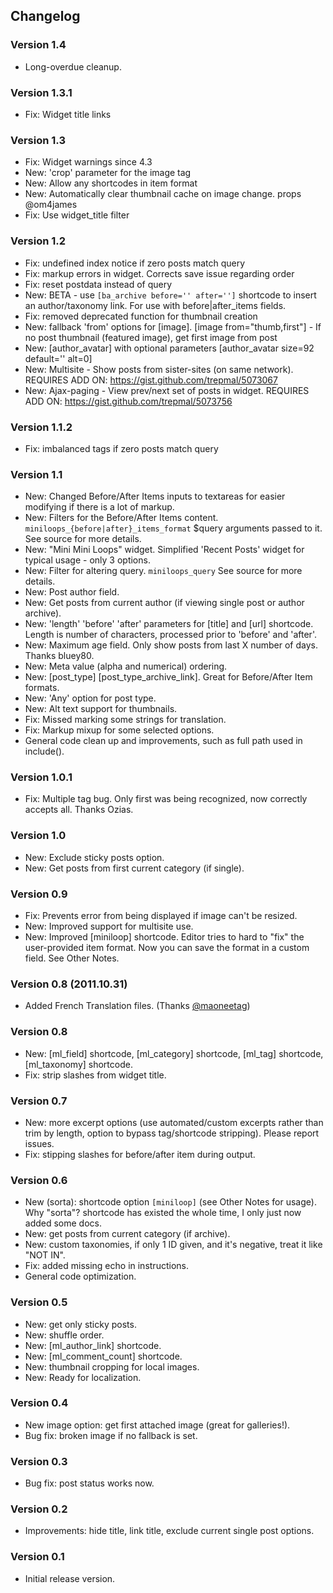 ## Changelog

### Version 1.4

- Long-overdue cleanup.

### Version 1.3.1

- Fix: Widget title links

### Version 1.3

- Fix: Widget warnings since 4.3
- New: 'crop' parameter for the image tag
- New: Allow any shortcodes in item format
- New: Automatically clear thumbnail cache on image change. props @om4james
- Fix: Use widget_title filter

### Version 1.2

- Fix: undefined index notice if zero posts match query
- Fix: markup errors in widget. Corrects save issue regarding order
- Fix: reset postdata instead of query
- New: BETA - use `[ba_archive before='' after='']` shortcode to insert an author/taxonomy link. For use with before|after_items fields.
- Fix: removed deprecated function for thumbnail creation
- New: fallback 'from' options for [image]. [image from="thumb,first"] - If no post thumbnail (featured image), get first image from post
- New: [author_avatar] with optional parameters [author_avatar size=92 default='' alt=0]
- New: Multisite - Show posts from sister-sites (on same network). REQUIRES ADD ON: https://gist.github.com/trepmal/5073067
- New: Ajax-paging - View prev/next set of posts in widget. REQUIRES ADD ON: https://gist.github.com/trepmal/5073756

### Version 1.1.2

- Fix: imbalanced tags if zero posts match query

### Version 1.1

- New: Changed Before/After Items inputs to textareas for easier modifying if there is a lot of markup.
- New: Filters for the Before/After Items content. `miniloops_{before|after}_items_format` $query arguments passed to it. See source for more details.
- New: "Mini Mini Loops" widget. Simplified 'Recent Posts' widget for typical usage - only 3 options.
- New: Filter for altering query. `miniloops_query` See source for more details.
- New: Post author field.
- New: Get posts from current author (if viewing single post or author archive).
- New: 'length' 'before' 'after' parameters for [title] and [url] shortcode. Length is number of characters, processed prior to 'before' and 'after'.
- New: Maximum age field. Only show posts from last X number of days. Thanks bluey80.
- New: Meta value (alpha and numerical) ordering.
- New: [post_type] [post_type_archive_link]. Great for Before/After Item formats.
- New: 'Any' option for post type.
- New: Alt text support for thumbnails.
- Fix: Missed marking some strings for translation.
- Fix: Markup mixup for some selected options.
- General code clean up and improvements, such as full path used in include().

### Version 1.0.1

- Fix: Multiple tag bug. Only first was being recognized, now correctly accepts all. Thanks Ozias.

### Version 1.0

- New: Exclude sticky posts option.
- New: Get posts from first current category (if single).

### Version 0.9

- Fix: Prevents error from being displayed if image can't be resized.
- New: Improved support for multisite use.
- New: Improved [miniloop] shortcode. Editor tries to hard to "fix" the user-provided item format. Now you can save the format in a custom field. See Other Notes.

### Version 0.8 (2011.10.31)

- Added French Translation files. (Thanks [@maoneetag](http://twitter.com/maoneetag))

### Version 0.8

- New: [ml_field] shortcode, [ml_category] shortcode, [ml_tag] shortcode, [ml_taxonomy] shortcode.
- Fix: strip slashes from widget title.

### Version 0.7

- New: more excerpt options (use automated/custom excerpts rather than trim by length, option to bypass tag/shortcode stripping). Please report issues.
- Fix: stipping slashes for before/after item during output.

### Version 0.6

- New (sorta): shortcode option `[miniloop]` (see Other Notes for usage). Why "sorta"? shortcode has existed the whole time, I only just now added some docs.
- New: get posts from current category (if archive).
- New: custom taxonomies, if only 1 ID given, and it's negative, treat it like "NOT IN".
- Fix: added missing echo in instructions.
- General code optimization.

### Version 0.5

- New: get only sticky posts.
- New: shuffle order.
- New: [ml_author_link] shortcode.
- New: [ml_comment_count] shortcode.
- New: thumbnail cropping for local images.
- New: Ready for localization.

### Version 0.4

- New image option: get first attached image (great for galleries!).
- Bug fix: broken image if no fallback is set.

### Version 0.3

- Bug fix: post status works now.

### Version 0.2

- Improvements: hide title, link title, exclude current single post options.

### Version 0.1

- Initial release version.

□ □ □ □

§ Work order: Return exactly what appears from the opening line of the material through the line with "- Fix: markup errors", apart from the pictures.

§ Task answer:
 ## Changelog

### Version 1.4

- Long-overdue cleanup.

### Version 1.3.1

- Fix: Widget title links

### Version 1.3

- Fix: Widget warnings since 4.3
- New: 'crop' parameter for the image tag
- New: Allow any shortcodes in item format
- New: Automatically clear thumbnail cache on image change. props @om4james
- Fix: Use widget_title filter

### Version 1.2

- Fix: undefined index notice if zero posts match query
- Fix: markup errors in widget. Corrects save issue regarding order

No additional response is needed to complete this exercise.